** Given data **
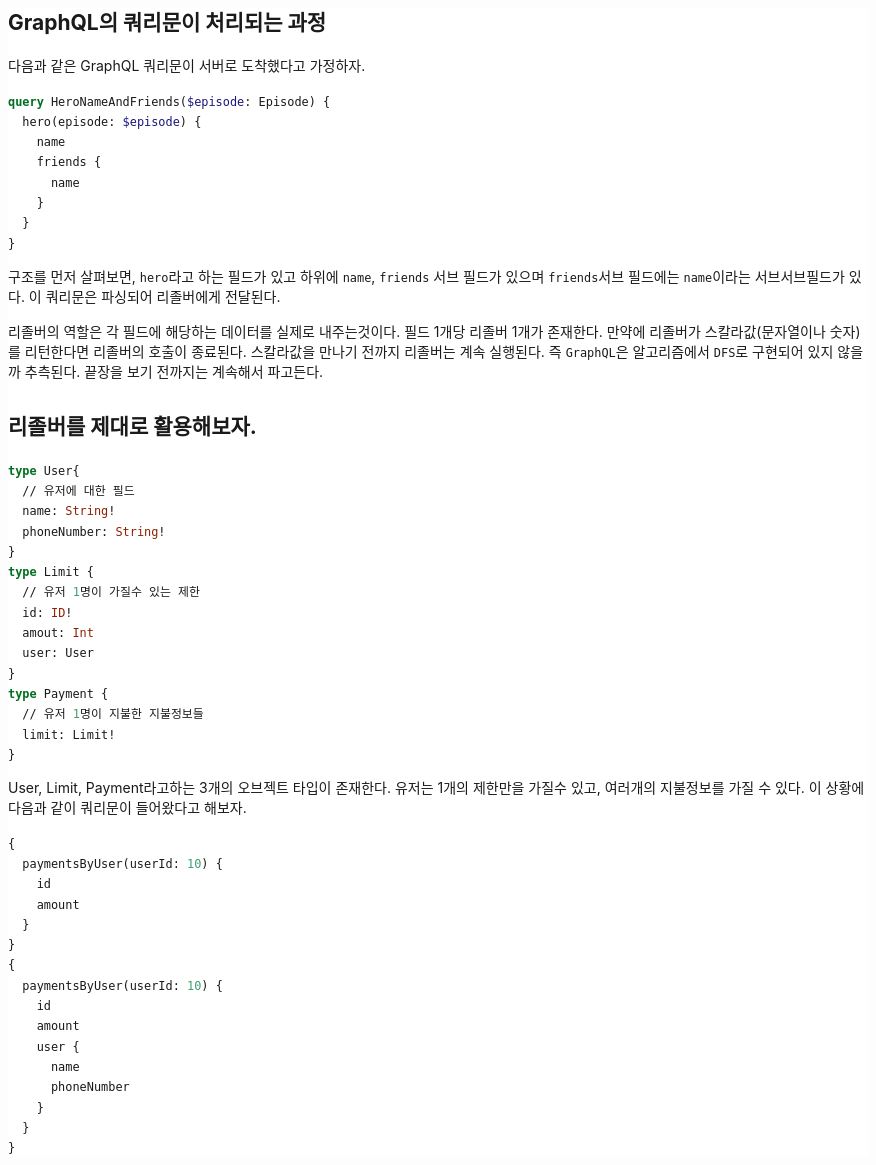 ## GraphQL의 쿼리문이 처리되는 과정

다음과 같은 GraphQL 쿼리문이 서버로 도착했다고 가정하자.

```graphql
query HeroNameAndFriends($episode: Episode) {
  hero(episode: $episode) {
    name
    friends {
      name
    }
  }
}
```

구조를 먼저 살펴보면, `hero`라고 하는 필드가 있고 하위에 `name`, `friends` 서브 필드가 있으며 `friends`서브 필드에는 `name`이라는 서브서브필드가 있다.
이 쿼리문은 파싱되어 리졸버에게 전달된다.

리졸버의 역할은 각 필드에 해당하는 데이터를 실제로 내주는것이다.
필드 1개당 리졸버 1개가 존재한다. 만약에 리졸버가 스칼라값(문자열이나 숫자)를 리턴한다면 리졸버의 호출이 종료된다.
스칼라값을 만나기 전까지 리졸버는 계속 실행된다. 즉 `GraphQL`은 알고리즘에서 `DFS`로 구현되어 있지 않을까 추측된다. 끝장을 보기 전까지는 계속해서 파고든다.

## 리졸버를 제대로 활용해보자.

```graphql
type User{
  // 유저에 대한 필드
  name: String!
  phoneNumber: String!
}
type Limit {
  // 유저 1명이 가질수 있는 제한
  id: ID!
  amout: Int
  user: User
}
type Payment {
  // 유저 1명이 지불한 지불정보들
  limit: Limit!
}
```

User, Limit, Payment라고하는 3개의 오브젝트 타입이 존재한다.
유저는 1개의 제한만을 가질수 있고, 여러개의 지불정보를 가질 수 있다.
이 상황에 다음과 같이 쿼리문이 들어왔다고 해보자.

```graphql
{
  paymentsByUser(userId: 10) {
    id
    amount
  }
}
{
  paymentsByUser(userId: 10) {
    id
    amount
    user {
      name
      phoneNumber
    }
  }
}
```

** Exercise **
When you copy the listing above, reproduce every line exactly and skip the images.

** Task answer **
 ## GraphQL의 쿼리문이 처리되는 과정

다음과 같은 GraphQL 쿼리문이 서버로 도착했다고 가정하자.

```graphql
query HeroNameAndFriends($episode: Episode) {
  hero(episode: $episode) {
    name
    friends {
      name
    }
  }
}
```

구조를 먼저 살펴보면, `hero`라고 하는 필드가 있고 하위에 `name`, `friends` 서브 필드가 있으며 `friends`서브 필드에는 `name`이라는 서브서브필드가 있다.
이 쿼리문은 파싱되어 리졸버에게 전달된다.

리졸버의 역할은 각 필드에 해당하는 데이터를 실제로 내주는것이다.
필드 1개당 리졸버 1개가 존재한다. 만약에 리졸버가 스칼라값(문자열이나 숫자)를 리턴한다면 리졸버의 호출이 종료된다.
스칼라값을 만나기 전까지 리졸버는 계속 실행된다. 즉 `GraphQL`은 알고리즘에서 `DFS`로 구현되어 있지 않을까 추측된다. 끝장을 보기 전까지는 계속해서 파고든다.

## 리졸버를 제대로 활용해보자.

```graphql
type User{
  // 유저에 대한 필드
  name: String!
  phoneNumber: String!
}
type Limit {
  // 유저 1명이 가질수 있는 제한
  id: ID!
  amout: Int
  user: User
}
type Payment {
  // 유저 1명이 지불한 지불정보들
  limit: Limit!
}
```

User, Limit, Payment라고하는 3개의 오브젝트 타입이 존재한다.
유저는 1개의 제한만을 가질수 있고, 여러개의 지불정보를 가질 수 있다.
이 상황에 다음과 같이 쿼리문이 들어왔다고 해보자.

```graphql
{
  paymentsByUser(userId: 10) {
    id
    amount
  }
}
{
  paymentsByUser(userId: 10) {
    id
    amount
    user {
      name
      phoneNumber
    }
  }
}
```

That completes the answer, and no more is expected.